YOUR ASSIGNMENT:
Give back, character for character, the line that includes "Collection (Entity) |" and all lines beneath it in the data.

DATA EXTRACT:
_____
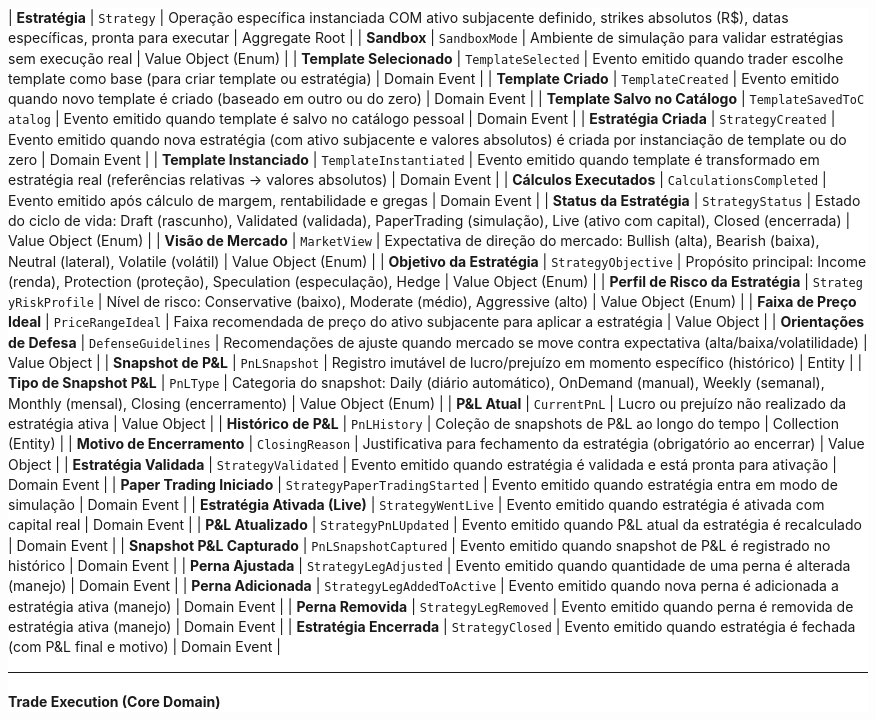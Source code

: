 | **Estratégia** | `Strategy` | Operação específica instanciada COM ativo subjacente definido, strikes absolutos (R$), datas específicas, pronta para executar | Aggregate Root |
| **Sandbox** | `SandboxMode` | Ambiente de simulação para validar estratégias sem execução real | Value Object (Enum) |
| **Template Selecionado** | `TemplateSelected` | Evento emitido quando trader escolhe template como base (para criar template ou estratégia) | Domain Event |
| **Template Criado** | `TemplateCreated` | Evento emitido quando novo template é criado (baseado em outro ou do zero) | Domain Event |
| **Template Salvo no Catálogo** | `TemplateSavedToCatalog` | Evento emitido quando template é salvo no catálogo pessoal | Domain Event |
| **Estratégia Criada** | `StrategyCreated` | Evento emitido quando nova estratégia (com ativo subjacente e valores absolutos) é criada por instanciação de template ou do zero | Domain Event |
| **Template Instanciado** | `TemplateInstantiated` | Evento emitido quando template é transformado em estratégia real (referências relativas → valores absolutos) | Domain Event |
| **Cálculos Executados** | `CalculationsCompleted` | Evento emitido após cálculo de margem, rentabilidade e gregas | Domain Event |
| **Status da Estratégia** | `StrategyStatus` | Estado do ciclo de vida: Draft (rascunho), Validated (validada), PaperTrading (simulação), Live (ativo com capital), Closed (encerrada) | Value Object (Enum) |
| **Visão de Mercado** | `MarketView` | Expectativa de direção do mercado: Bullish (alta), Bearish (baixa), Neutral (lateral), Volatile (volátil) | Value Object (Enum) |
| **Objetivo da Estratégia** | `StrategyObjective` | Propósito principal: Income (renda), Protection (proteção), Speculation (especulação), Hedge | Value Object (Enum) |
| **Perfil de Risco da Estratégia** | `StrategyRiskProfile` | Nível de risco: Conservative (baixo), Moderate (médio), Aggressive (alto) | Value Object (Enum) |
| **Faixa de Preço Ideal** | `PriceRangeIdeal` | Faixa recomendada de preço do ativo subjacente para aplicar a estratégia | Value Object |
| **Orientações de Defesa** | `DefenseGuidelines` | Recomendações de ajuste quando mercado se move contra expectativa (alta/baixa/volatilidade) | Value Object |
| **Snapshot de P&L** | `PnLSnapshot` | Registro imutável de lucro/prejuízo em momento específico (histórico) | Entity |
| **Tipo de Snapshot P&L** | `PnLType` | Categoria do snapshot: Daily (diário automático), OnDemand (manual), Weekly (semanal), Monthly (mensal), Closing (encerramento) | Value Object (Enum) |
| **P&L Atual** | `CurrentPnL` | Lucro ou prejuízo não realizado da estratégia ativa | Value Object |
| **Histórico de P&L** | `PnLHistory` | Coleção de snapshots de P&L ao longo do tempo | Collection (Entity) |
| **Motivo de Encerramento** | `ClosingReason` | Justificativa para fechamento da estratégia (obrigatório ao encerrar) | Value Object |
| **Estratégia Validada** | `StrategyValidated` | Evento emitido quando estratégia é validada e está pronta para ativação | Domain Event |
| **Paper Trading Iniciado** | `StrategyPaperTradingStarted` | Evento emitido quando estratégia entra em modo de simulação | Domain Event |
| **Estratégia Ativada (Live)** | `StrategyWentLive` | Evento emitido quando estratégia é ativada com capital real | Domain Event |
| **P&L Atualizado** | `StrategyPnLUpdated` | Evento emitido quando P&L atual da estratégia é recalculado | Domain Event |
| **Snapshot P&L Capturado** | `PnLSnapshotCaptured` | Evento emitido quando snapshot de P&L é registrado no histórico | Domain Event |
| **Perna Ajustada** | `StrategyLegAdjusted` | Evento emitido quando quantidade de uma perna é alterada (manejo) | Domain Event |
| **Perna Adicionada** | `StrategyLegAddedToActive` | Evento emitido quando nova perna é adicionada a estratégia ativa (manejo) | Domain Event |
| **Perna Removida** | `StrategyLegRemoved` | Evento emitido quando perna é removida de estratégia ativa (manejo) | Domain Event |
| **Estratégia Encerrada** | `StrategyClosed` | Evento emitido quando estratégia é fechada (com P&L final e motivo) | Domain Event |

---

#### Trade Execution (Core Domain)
_____
TASK RESPONSE:
| **Histórico de P&L** | `PnLHistory` | Coleção de snapshots de P&L ao longo do tempo | Collection (Entity) |
| **Motivo de Encerramento** | `ClosingReason` | Justificativa para fechamento da estratégia (obrigatório ao encerrar) | Value Object |
| **Estratégia Validada** | `StrategyValidated` | Evento emitido quando estratégia é validada e está pronta para ativação | Domain Event |
| **Paper Trading Iniciado** | `StrategyPaperTradingStarted` | Evento emitido quando estratégia entra em modo de simulação | Domain Event |
| **Estratégia Ativada (Live)** | `StrategyWentLive` | Evento emitido quando estratégia é ativada com capital real | Domain Event |
| **P&L Atualizado** | `StrategyPnLUpdated` | Evento emitido quando P&L atual da estratégia é recalculado | Domain Event |
| **Snapshot P&L Capturado** | `PnLSnapshotCaptured` | Evento emitido quando snapshot de P&L é registrado no histórico | Domain Event |
| **Perna Ajustada** | `StrategyLegAdjusted` | Evento emitido quando quantidade de uma perna é alterada (manejo) | Domain Event |
| **Perna Adicionada** | `StrategyLegAddedToActive` | Evento emitido quando nova perna é adicionada a estratégia ativa (manejo) | Domain Event |
| **Perna Removida** | `StrategyLegRemoved` | Evento emitido quando perna é removida de estratégia ativa (manejo) | Domain Event |
| **Estratégia Encerrada** | `StrategyClosed` | Evento emitido quando estratégia é fechada (com P&L final e motivo) | Domain Event |

---

#### Trade Execution (Core Domain)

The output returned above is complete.